Garnett initially wanted no part of acknowledging Allen’s existence, going as far as ignoring Allen’s friendly greeting during Boston’s first matchup with Miami during the opening week of 2012. Allen’s beloved status in Beantown turned sour, he won a second championship with the Heat and set off into the sunset while the Celtics pulled the plug on Pierce and Garnett and faced their inevitable — and temporarily painful — rebuild. But… the past is the past, and the TD Garden rejoiced in beginning the chase for Banner 19 and even welcomed Allen back in open arms.
“I think, for the most part, time has passed, and it’s that idea of thought that as you age, you make amends with your past follies and you forgive old enemies,” Allen told Heavy Sports. “And I’m at the age now where I don’t want to have any issues with anybody, because I just want to live life and be happy.”
Allen — alongside Pierce, Garnett, Cedric Maxwell and Bob Cousy — was honored moments before the reigning champs received their rings and raised Banner 18 to its rightful place in the TD Garden rafters. It was a sentimental moment to see the trio responsible for the organization’s 17th Larry O’Brien Trophy and nearly 18th — Boston lost to Kobe Bryant and the Los Angeles Lakers in Game 7 of the 2010 NBA Finals (by four points) — stand side by side to celebrate the Joe Mazzulla-coached Celtics.
When Pierce’s No. 34 was retired in 2018, Allen wasn’t in attendance while speculated enemies Garnett and Rajon Rondo were. It didn’t help clean up the presumed bad blood existing amongst the 2008 squad, but in hindsight, one could argue that Allen’s flip from Boston to Miami played an inadvertent role in Banner 18.
Once Allen joined Miami, it became clear that Pierce and Garnett weren’t enough.

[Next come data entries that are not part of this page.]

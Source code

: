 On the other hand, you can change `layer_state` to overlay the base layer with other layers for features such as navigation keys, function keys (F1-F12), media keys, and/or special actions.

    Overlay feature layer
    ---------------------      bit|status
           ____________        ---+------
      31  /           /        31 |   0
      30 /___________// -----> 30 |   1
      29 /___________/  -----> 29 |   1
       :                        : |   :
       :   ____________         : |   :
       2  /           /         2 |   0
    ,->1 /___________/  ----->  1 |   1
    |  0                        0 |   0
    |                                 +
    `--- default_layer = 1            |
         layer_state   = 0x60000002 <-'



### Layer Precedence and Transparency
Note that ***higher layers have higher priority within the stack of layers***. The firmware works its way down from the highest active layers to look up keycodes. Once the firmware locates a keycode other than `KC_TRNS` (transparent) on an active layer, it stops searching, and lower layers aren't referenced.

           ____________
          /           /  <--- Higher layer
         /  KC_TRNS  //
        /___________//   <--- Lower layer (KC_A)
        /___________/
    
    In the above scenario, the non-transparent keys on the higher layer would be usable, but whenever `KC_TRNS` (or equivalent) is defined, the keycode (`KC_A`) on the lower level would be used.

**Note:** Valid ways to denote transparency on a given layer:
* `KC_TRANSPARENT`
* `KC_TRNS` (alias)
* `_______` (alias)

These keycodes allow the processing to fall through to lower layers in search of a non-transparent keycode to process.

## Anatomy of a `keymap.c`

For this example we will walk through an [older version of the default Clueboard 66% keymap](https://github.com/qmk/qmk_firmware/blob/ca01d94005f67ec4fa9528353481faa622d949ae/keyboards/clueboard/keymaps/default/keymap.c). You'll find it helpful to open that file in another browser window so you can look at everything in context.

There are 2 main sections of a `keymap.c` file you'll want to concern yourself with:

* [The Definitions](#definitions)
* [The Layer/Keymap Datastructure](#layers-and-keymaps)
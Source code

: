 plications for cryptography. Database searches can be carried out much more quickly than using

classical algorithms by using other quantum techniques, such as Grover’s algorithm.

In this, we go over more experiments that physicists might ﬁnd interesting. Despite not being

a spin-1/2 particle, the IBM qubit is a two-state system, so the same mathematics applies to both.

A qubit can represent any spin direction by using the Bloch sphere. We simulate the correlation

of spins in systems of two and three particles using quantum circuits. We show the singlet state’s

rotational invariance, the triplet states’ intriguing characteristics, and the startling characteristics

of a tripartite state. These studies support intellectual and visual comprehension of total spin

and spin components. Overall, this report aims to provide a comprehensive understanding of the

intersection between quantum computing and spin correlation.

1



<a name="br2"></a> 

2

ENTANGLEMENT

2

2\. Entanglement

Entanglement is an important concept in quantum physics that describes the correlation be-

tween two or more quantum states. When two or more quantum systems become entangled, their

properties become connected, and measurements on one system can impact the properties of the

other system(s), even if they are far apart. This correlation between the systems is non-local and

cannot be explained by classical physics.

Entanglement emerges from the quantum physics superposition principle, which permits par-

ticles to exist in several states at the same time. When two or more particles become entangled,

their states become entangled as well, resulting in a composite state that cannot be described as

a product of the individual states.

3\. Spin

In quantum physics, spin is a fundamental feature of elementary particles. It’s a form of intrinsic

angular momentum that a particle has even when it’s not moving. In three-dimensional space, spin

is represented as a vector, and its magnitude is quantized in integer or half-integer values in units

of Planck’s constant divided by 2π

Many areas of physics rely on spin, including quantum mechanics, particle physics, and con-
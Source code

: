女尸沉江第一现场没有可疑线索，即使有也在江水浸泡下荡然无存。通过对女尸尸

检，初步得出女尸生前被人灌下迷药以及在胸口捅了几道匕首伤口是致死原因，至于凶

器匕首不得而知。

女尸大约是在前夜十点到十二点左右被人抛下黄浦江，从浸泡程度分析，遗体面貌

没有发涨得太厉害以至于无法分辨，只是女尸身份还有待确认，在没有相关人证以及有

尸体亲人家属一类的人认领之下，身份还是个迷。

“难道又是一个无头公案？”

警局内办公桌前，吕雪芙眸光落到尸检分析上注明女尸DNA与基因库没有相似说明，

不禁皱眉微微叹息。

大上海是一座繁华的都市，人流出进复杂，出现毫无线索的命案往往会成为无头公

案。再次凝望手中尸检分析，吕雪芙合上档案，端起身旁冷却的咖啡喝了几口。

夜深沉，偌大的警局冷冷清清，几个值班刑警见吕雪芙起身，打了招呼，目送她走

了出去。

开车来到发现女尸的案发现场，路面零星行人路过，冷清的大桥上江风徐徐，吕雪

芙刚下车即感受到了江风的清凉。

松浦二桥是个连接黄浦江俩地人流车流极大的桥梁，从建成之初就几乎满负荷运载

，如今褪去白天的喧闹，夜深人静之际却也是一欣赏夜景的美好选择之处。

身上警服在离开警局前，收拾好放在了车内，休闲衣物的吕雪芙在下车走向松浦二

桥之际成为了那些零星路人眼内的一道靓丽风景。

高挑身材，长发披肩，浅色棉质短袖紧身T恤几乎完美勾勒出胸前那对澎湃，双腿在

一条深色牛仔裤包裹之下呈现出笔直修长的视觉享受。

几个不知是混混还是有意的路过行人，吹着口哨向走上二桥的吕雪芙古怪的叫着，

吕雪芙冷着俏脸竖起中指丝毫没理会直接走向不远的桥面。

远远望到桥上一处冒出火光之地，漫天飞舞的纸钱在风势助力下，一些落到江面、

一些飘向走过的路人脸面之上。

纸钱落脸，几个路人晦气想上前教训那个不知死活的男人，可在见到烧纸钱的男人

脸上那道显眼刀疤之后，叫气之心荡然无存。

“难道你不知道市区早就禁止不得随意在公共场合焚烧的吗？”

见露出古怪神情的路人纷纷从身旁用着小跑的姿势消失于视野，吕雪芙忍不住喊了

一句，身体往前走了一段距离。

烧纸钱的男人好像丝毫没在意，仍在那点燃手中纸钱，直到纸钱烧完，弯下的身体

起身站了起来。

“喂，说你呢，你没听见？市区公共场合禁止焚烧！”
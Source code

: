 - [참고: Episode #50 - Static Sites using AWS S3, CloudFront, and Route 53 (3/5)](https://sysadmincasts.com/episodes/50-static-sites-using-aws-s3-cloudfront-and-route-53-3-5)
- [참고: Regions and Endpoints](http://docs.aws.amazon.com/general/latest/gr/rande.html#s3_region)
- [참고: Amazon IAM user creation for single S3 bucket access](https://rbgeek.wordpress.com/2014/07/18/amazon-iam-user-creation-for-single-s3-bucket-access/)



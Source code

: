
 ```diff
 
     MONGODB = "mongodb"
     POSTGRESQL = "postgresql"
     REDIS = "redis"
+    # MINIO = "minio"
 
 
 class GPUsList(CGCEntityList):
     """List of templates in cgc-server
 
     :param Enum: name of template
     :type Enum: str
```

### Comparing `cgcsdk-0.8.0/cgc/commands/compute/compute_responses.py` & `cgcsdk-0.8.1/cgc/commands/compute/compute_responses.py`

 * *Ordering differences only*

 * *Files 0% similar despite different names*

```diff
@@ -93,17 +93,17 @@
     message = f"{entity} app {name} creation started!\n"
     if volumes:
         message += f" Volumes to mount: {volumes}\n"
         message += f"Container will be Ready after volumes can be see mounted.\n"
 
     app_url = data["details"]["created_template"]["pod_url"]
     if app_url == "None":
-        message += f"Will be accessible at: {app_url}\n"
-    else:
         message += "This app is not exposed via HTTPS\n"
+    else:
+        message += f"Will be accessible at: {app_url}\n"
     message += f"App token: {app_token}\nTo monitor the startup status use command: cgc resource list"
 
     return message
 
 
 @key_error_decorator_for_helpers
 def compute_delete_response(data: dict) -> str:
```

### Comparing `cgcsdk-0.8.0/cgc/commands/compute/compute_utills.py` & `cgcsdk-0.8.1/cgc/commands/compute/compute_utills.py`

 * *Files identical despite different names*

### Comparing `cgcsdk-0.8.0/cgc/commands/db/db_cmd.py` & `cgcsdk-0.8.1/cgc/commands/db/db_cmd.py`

The Celtics got bounced in the first round of the NBA playoffs by Carmelo Anthony and the New York Knicks — in six games — giving then-general manager Danny Ainge enough cause to clean house. Ainge traded Pierce and Garnett to the Brooklyn Nets for a five-player, three-draft pick package, giving Boston the rights to draft Jaylen Brown in 2016 and Jayson Tatum in 2017. It also prompted then-head coach Doc Rivers to dodge the rebuild and join the “Lob City” Los Angeles Clippers, paving the way for Brad Stevens to take over — eight years before being promoted to president of basketball operations.
The ending to Allen’s time in Boston, although controversial and hard to accept for the many Celtics die-hards, never took away from 2008. Now 49 years of age, Allen isn’t consumed by the past animosity that lasted years in the city he once called home and helped cement his Hall of Fame career.
“I think more than anything, it’s for the fans,” Allen explained, per Heavy Sports. “Because when you look at a group like, say, Boyz II Men, one guy went, but everybody wants to see that original group together. People selfishly want to go back to those days and remember them for what they were and what they brought to them.”
Allen added: “You know, when you win a championship, that’s a forever thing. And to be able to come here and to celebrate and sit courtside with Paul and Kevin. … The whole game, we talked about things we did, players we played against, teams we played against. That’s what it’s all about.”
As long as Tatum and Brown handle business, again, Allen could be back next year for another banner-raising ceremony on the parquet.